Ex-Emeralds synthesist Steve Hauschildt performed in the austerely sublime environs of the Immaculate Chapel of the Seminary of Our Lady of Conception on the Saturday afternoon. Beginning with a MIDI controller and a small synth, his lush, new age-inspired, arpeggio-rich set tapped into last year’s excellent Strands album, with the absence of visuals commanding a trance-like state – some audience members even chose to close their eyes during the performance. At one point, the Aphex Twin-esque dreamscape of ‘Time We Have’ seemed to float up towards the ceiling of the building, purpose-built for devotional music; even a child’s scream couldn’t break the audience’s intense concentration.

Sunday afternoon saw an anticipated appearance from the legendary Lawrence English, who invited members of the audience – giving priority to those who attended his “radical listening” workshop at Tibães Monastery on the Saturday morning – to absorb his performance while lying on stage. The bone-rattling set lifted from Wilderness of Mirrors and Cruel Optimism, while excavating his ideas on the power of listening. “In a live performance, I want to know how the body encounters sound,” he told NPR earlier this year. “Sound occupies the body – that is part of vibrational affect. The live performance is very much about that activation of the body. Each person experiences it differently, but there is a collective experience of responding to the same source.”

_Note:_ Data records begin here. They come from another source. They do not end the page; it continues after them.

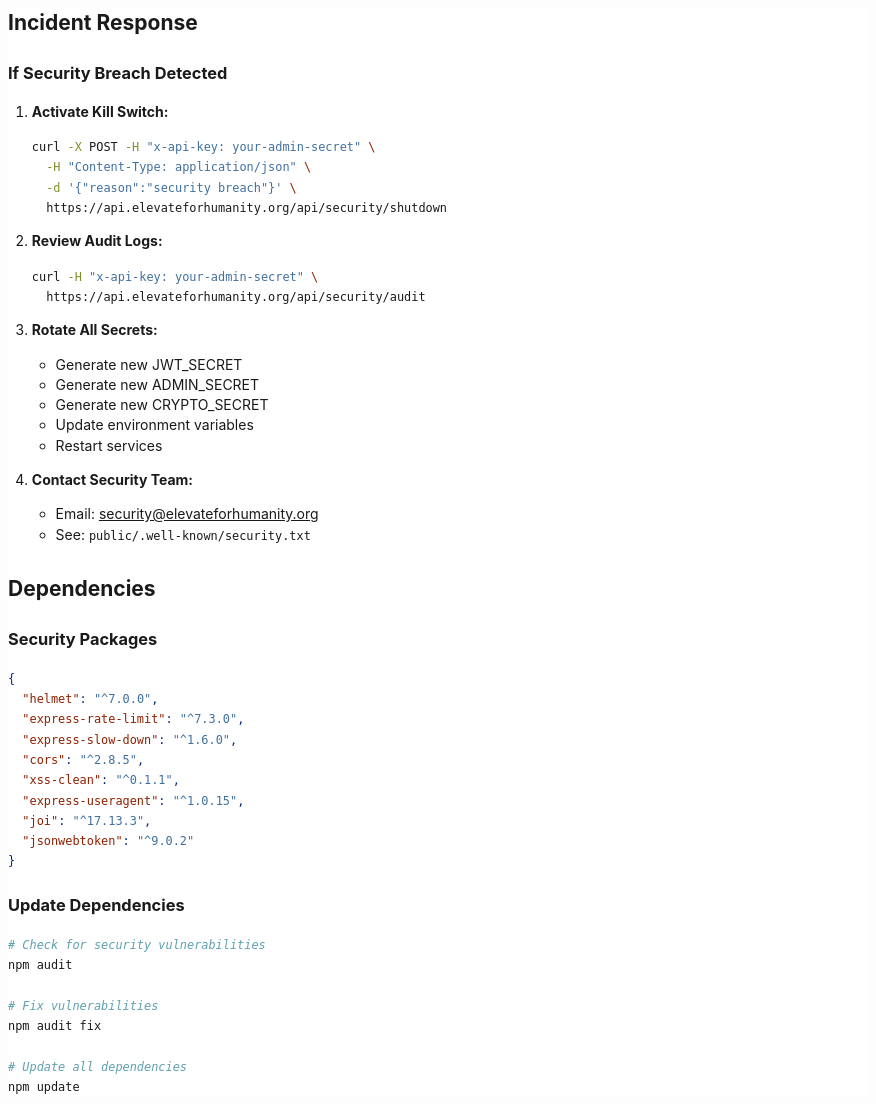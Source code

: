 ## Incident Response

### If Security Breach Detected

1. **Activate Kill Switch:**
   ```bash
   curl -X POST -H "x-api-key: your-admin-secret" \
     -H "Content-Type: application/json" \
     -d '{"reason":"security breach"}' \
     https://api.elevateforhumanity.org/api/security/shutdown
   ```

2. **Review Audit Logs:**
   ```bash
   curl -H "x-api-key: your-admin-secret" \
     https://api.elevateforhumanity.org/api/security/audit
   ```

3. **Rotate All Secrets:**
   - Generate new JWT_SECRET
   - Generate new ADMIN_SECRET
   - Generate new CRYPTO_SECRET
   - Update environment variables
   - Restart services

4. **Contact Security Team:**
   - Email: security@elevateforhumanity.org
   - See: `public/.well-known/security.txt`

## Dependencies

### Security Packages

```json
{
  "helmet": "^7.0.0",
  "express-rate-limit": "^7.3.0",
  "express-slow-down": "^1.6.0",
  "cors": "^2.8.5",
  "xss-clean": "^0.1.1",
  "express-useragent": "^1.0.15",
  "joi": "^17.13.3",
  "jsonwebtoken": "^9.0.2"
}
```

### Update Dependencies

```bash
# Check for security vulnerabilities
npm audit

# Fix vulnerabilities
npm audit fix

# Update all dependencies
npm update
```
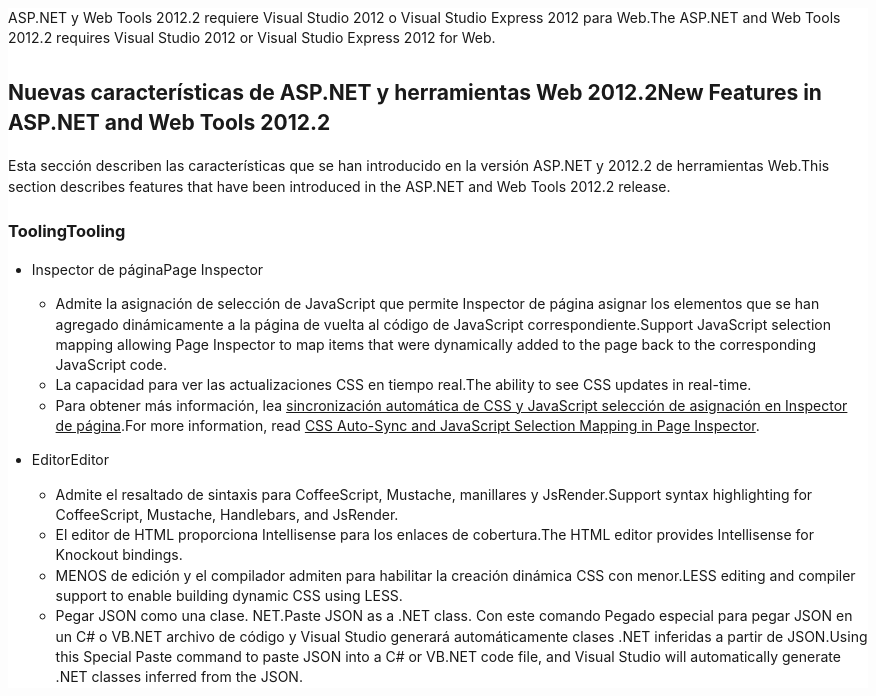 <span data-ttu-id="3b01a-145">ASP.NET y Web Tools 2012.2 requiere Visual Studio 2012 o Visual Studio Express 2012 para Web.</span><span class="sxs-lookup"><span data-stu-id="3b01a-145">The ASP.NET and Web Tools 2012.2 requires Visual Studio 2012 or Visual Studio Express 2012 for Web.</span></span>

<a id="_New_Features_in"></a>
## <a name="new-features-in-aspnet-and-web-tools-20122"></a><span data-ttu-id="3b01a-146">Nuevas características de ASP.NET y herramientas Web 2012.2</span><span class="sxs-lookup"><span data-stu-id="3b01a-146">New Features in ASP.NET and Web Tools 2012.2</span></span>

<span data-ttu-id="3b01a-147">Esta sección describen las características que se han introducido en la versión ASP.NET y 2012.2 de herramientas Web.</span><span class="sxs-lookup"><span data-stu-id="3b01a-147">This section describes features that have been introduced in the ASP.NET and Web Tools 2012.2 release.</span></span>

<a id="_Tooling"></a>
### <a name="tooling"></a><span data-ttu-id="3b01a-148">Tooling</span><span class="sxs-lookup"><span data-stu-id="3b01a-148">Tooling</span></span>

- <span data-ttu-id="3b01a-149">Inspector de página</span><span class="sxs-lookup"><span data-stu-id="3b01a-149">Page Inspector</span></span> 

    - <span data-ttu-id="3b01a-150">Admite la asignación de selección de JavaScript que permite Inspector de página asignar los elementos que se han agregado dinámicamente a la página de vuelta al código de JavaScript correspondiente.</span><span class="sxs-lookup"><span data-stu-id="3b01a-150">Support JavaScript selection mapping allowing Page Inspector to map items that were dynamically added to the page back to the corresponding JavaScript code.</span></span>
    - <span data-ttu-id="3b01a-151">La capacidad para ver las actualizaciones CSS en tiempo real.</span><span class="sxs-lookup"><span data-stu-id="3b01a-151">The ability to see CSS updates in real-time.</span></span>
    - <span data-ttu-id="3b01a-152">Para obtener más información, lea [sincronización automática de CSS y JavaScript selección de asignación en Inspector de página](https://blogs.msdn.com/b/webdev/archive/2012/12/14/css-auto-sync-and-javascript-selection-mapping-in-page-inspector.aspx).</span><span class="sxs-lookup"><span data-stu-id="3b01a-152">For more information, read [CSS Auto-Sync and JavaScript Selection Mapping in Page Inspector](https://blogs.msdn.com/b/webdev/archive/2012/12/14/css-auto-sync-and-javascript-selection-mapping-in-page-inspector.aspx).</span></span>
- <span data-ttu-id="3b01a-153">Editor</span><span class="sxs-lookup"><span data-stu-id="3b01a-153">Editor</span></span> 

    - <span data-ttu-id="3b01a-154">Admite el resaltado de sintaxis para CoffeeScript, Mustache, manillares y JsRender.</span><span class="sxs-lookup"><span data-stu-id="3b01a-154">Support syntax highlighting for CoffeeScript, Mustache, Handlebars, and JsRender.</span></span>
    - <span data-ttu-id="3b01a-155">El editor de HTML proporciona Intellisense para los enlaces de cobertura.</span><span class="sxs-lookup"><span data-stu-id="3b01a-155">The HTML editor provides Intellisense for Knockout bindings.</span></span>
    - <span data-ttu-id="3b01a-156">MENOS de edición y el compilador admiten para habilitar la creación dinámica CSS con menor.</span><span class="sxs-lookup"><span data-stu-id="3b01a-156">LESS editing and compiler support to enable building dynamic CSS using LESS.</span></span>
    - <span data-ttu-id="3b01a-157">Pegar JSON como una clase. NET.</span><span class="sxs-lookup"><span data-stu-id="3b01a-157">Paste JSON as a .NET class.</span></span> <span data-ttu-id="3b01a-158">Con este comando Pegado especial para pegar JSON en un C# o VB.NET archivo de código y Visual Studio generará automáticamente clases .NET inferidas a partir de JSON.</span><span class="sxs-lookup"><span data-stu-id="3b01a-158">Using this Special Paste command to paste JSON into a C# or VB.NET code file, and Visual Studio will automatically generate .NET classes inferred from the JSON.</span></span>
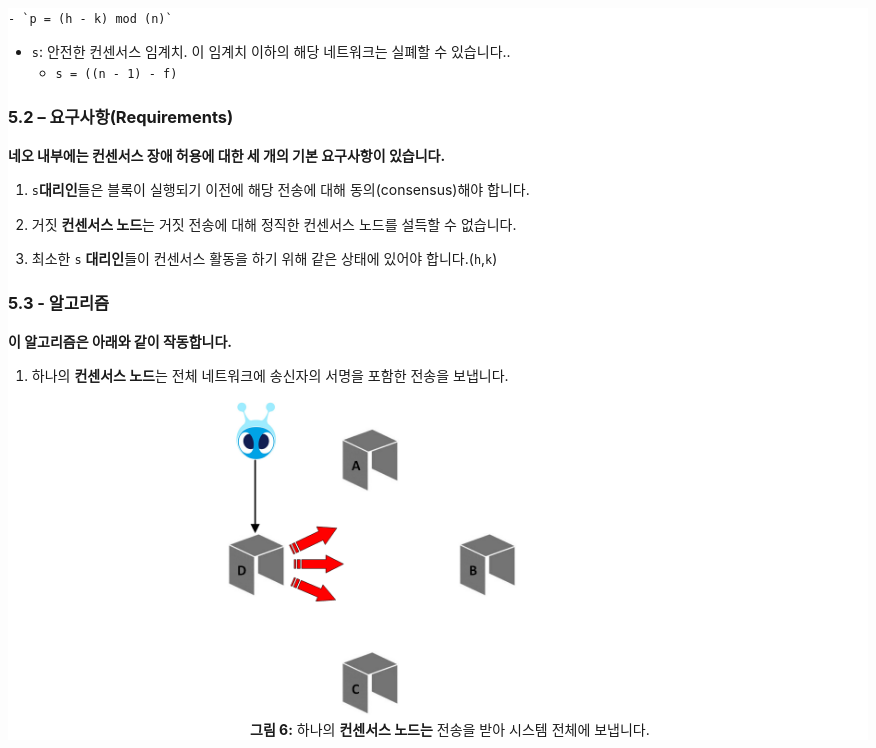 	- `p = (h - k) mod (n)`
  

  - `s`: 안전한 컨센서스 임계치.  이 임계치 이하의 해당 네트워크는 실폐할 수 있습니다..  
  	- `s = ((n - 1) - f)`


### 5.2 – 요구사항(Requirements)

**네오 내부에는 컨센서스 장애 허용에 대한 세 개의 기본 요구사항이 있습니다.**

1.	`s`**대리인**들은 블록이 실행되기 이전에 해당 전송에 대해 동의(consensus)해야 합니다.

2. 거짓 **컨센서스 노드**는 거짓 전송에 대해 정직한 컨센서스 노드를 설득할 수 없습니다.

3. 최소한 `s` **대리인**들이 컨센서스 활동을 하기 위해 같은 상태에 있어야 합니다.(`h`,`k`)


	
### 5.3 - 알고리즘
**이 알고리즘은 아래와 같이 작동합니다.**

1. 하나의 **컨센서스 노드**는 전체 네트워크에 송신자의 서명을 포함한 전송을 보냅니다.

   <p align="center"><img src="/assets/consensus1.png" width="450"><br> <b>그림 6:</b> 하나의 <b>컨센서스 노드는</b> 전송을 받아 시스템 전체에 보냅니다. </p>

Elsewhere, sets from Deathprod and Valgeir Sigurðsson both echoed David Toop’s suggestions about ambient music’s relationship to “the disturbing undertow of the environment.” Deathprod took the quiet/loud potential of composition to ear-bleeding levels of white noise on the Saturday, while lacing his aesthetic with sonar beeps and strobe lights for a gothic set of high-drama that made for uncomfortable, rather than meditative listening.

Accompanied by viola da gamba player Liam Byrne, Sunday’s festival closer Valgeir Sigurðsson opened his set with an interview snippet from a Russian volcanologist on the importance of shortwave radio, while his deep-freeze soundscape paddled through underwater hums, low-frequency drones and orchestral swells for a restorative end to a festival that celebrated music’s often powerful grasp on the mind. The acts at this year’s Semibreve may have had conflicting ideas about electronic music, but the immersive nature of their sets ensured a level of harmony that was deeply palpable throughout.